The regulations prohibit wireless carriers from blocking access to any websites or competing services such as Internet calling applications on mobile devices, and they require carriers to disclose their network management practices, too. But wireless companies get more leeway to manage data traffic because wireless systems have less network bandwidth and can become overwhelmed with traffic more easily than wired lines.
That means that while wireless carriers must allow access to Internet calling services such as Skype, they could potentially still block online video applications, such as Sling.
The rules also wouldn't apply to phone makers, so Apple could still dictate which applications to accept or reject for the iPhone. Apple could choose to block Skype, for instance, even if AT&T, which provides wireless service for the iPhone, can't.
At a time when more and more people go online using smart phones and other mobile devices instead of computers, the rules leave wireless carriers with tremendous control over tomorrow's Internet, said Gigi Sohn, president of the public interest group Public Knowledge.
At the same time, Sen. Al Franken, D-Minn., fears the rules don't do enough to ensure that broadband providers cannot favor their own traffic or the traffic of business partners that can pay extra. Big websites such as Google Inc., for instance, could pay to have their content download more quickly than mom-and-pop sites — leading to what critics term a two-tiered Internet.

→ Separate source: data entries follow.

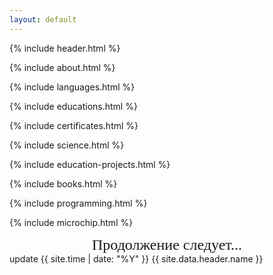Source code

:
 ```yaml
---
layout: default
---
```


{% include header.html %}

{% include about.html %}

{% include languages.html %}

{% include educations.html %}

{% include certificates.html %}

{% include science.html %}

{% include education-projects.html %}

{% include books.html %}

{% include programming.html %}

{% include microchip.html %}

<div style="font-family: Georgia, serif; font-size: 24px; text-align: center">
Продолжение следует...
</div>

<footer>
<span class="material-icons">update</span>
<span title="UTC {{ site.time | date: '%Y-%m-%d %H:%M' }}">{{ site.time | date: "%Y" }}</span>
{{ site.data.header.name }}
</footer>
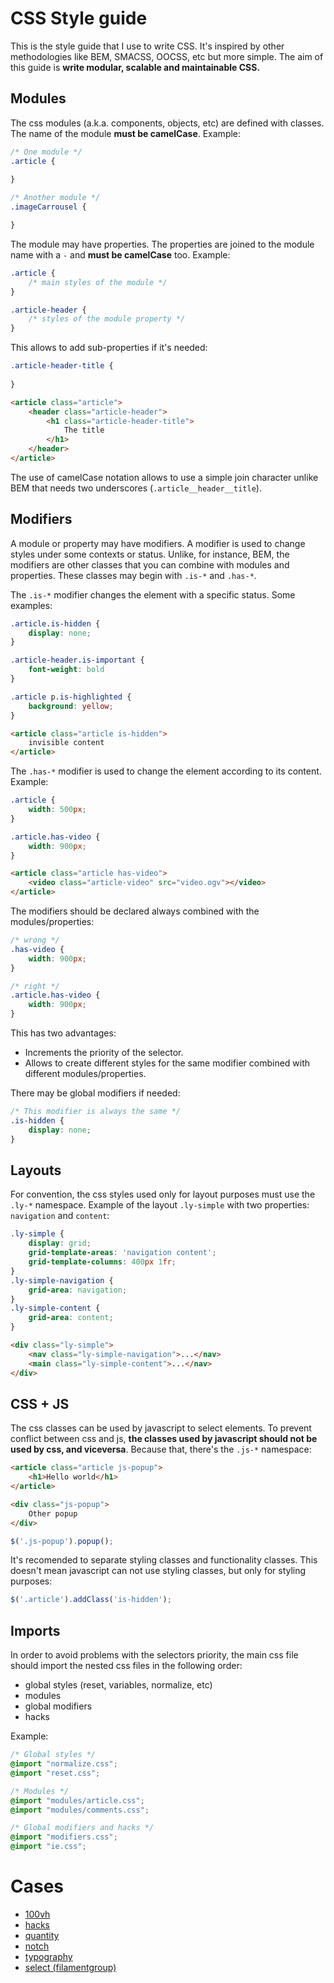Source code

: # CSS Style guide

This is the style guide that I use to write CSS. It's inspired by other methodologies like BEM, SMACSS, OOCSS, etc but more simple. The aim of this guide is **write modular, scalable and maintainable CSS.**

## Modules

The css modules (a.k.a. components, objects, etc) are defined with classes. The name of the module **must be camelCase**. Example:

```css
/* One module */
.article {
    
}

/* Another module */
.imageCarrousel {

}
```

The module may have properties. The properties are joined to the module name with a `-` and **must be camelCase** too. Example:

```css
.article {
    /* main styles of the module */
}

.article-header {
    /* styles of the module property */
}
```

This allows to add sub-properties if it's needed:

```css
.article-header-title {
    
}
```

```html
<article class="article">
    <header class="article-header">
        <h1 class="article-header-title">
            The title
        </h1>
    </header>
</article>
```

The use of camelCase notation allows to use a simple join character unlike BEM that needs two underscores (`.article__header__title`).

## Modifiers

A module or property may have modifiers. A modifier is used to change styles under some contexts or status. Unlike, for instance, BEM, the modifiers are other classes that you can combine with modules and properties. These classes may begin with `.is-*` and `.has-*`.

The `.is-*` modifier changes the element with a specific status. Some examples:

```css
.article.is-hidden {
    display: none;
}

.article-header.is-important {
    font-weight: bold
}

.article p.is-highlighted {
    background: yellow;
}
```

```html
<article class="article is-hidden">
    invisible content
</article>
```

The `.has-*` modifier is used to change the element according to its content. Example:

```css
.article {
    width: 500px;
}

.article.has-video {
    width: 900px;
}
```

```html
<article class="article has-video">
    <video class="article-video" src="video.ogv"></video>
</article>
```

The modifiers should be declared always combined with the modules/properties:

```css
/* wrong */
.has-video {
    width: 900px;
}

/* right */
.article.has-video {
    width: 900px;
}
```

This has two advantages:

* Increments the priority of the selector.
* Allows to create different styles for the same modifier combined with different modules/properties.

There may be global modifiers if needed:

```css
/* This modifier is always the same */
.is-hidden {
    display: none;
}
```

## Layouts

For convention, the css styles used only for layout purposes must use the `.ly-*` namespace.
Example of the layout `.ly-simple` with two properties: `navigation` and `content`:

```css
.ly-simple {
    display: grid;
    grid-template-areas: 'navigation content';
    grid-template-columns: 400px 1fr;
}
.ly-simple-navigation {
    grid-area: navigation;
}
.ly-simple-content {
    grid-area: content;
}
```

```html
<div class="ly-simple">
    <nav class="ly-simple-navigation">...</nav>
    <main class="ly-simple-content">...</nav>
</div>
```

## CSS + JS

The css classes can be used by javascript to select elements. To prevent conflict between css and js, **the classes used by javascript should not be used by css, and viceversa**. Because that, there's the `.js-*` namespace:

```html
<article class="article js-popup">
    <h1>Hello world</h1>
</article>

<div class="js-popup">
    Other popup
</div>
```

```js
$('.js-popup').popup();
```

It's recomended to separate styling classes and functionality classes. This doesn't mean javascript can not use styling classes, but only for styling purposes:

```js
$('.article').addClass('is-hidden');
```

## Imports

In order to avoid problems with the selectors priority, the main css file should import the nested css files in the following order:

* global styles (reset, variables, normalize, etc)
* modules
* global modifiers
* hacks

Example:

```css
/* Global styles */
@import "normalize.css";
@import "reset.css";

/* Modules */
@import "modules/article.css";
@import "modules/comments.css";

/* Global modifiers and hacks */
@import "modifiers.css";
@import "ie.css";
```

# Cases

* [100vh](cases/100vh)
* [hacks](cases/hacks)
* [quantity](cases/quantity)
* [notch](cases/notch)
* [typography](cases/typography)
* [select (filamentgroup)](https://github.com/filamentgroup/select-css)
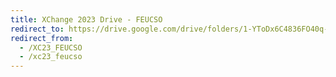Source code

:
 ```yaml
---
title: XChange 2023 Drive - FEUCSO
redirect_to: https://drive.google.com/drive/folders/1-YToDx6C4836FO40q-ke8u2cmr9vgu5Z?usp=share_link
redirect_from: 
  - /XC23_FEUCSO
  - /xc23_feucso
---
```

While the new rules prohibit unreasonable network discrimination — a category that FCC officials say would most likely include such "paid prioritization" — they do not explicitly bar the practice. What's more, they leave the door open for broadband providers to experiment with routing traffic from specialized services, such as home security systems, over dedicated networks as long as they're kept separate from the public Internet.
These concerns resonated with Genachowski's two Democratic colleagues at the FCC, who voted to approve the rules only reluctantly.
"Today's action could — and should — have gone further," said Michael Copps, one of the other two Democrats on the commission. But, he added, the regulations do represent some progress "to put consumers — not Big Phone or Big Cable — in control of their online experiences."
Republicans, meanwhile, said they worry the rules will discourage phone and cable companies from upgrading their networks because it will be more difficult for them to earn a healthy return on their investments. Republicans also said the regulations seek to fix a problem that doesn't exist because broadband providers have already pledged not to discriminate.
"The Internet will be no more open tomorrow than it is today," said Meredith Attwell Baker, one of the two FCC Republicans, in voting against the rules.
A number of prominent Republicans — including Kay Bailey Hutchison of Texas, the top Republican on the Senate Commerce Committee, and Fred Upton of Michigan, the incoming chairman of the House Commerce Committee — vowed to try to overturn the rules.
Robert McDowell, the FCC's other Republican, predicted that the FCC will face court challenges to its regulatory authority as well.
In April, a federal appeals court ruled that the agency had exceeded its existing authority in sanctioning Comcast for discriminating against online file-sharing traffic on its network — violating broad net neutrality principles first established by the FCC in 2005.
Those principles serve as a foundation for the formal rules adopted Tuesday.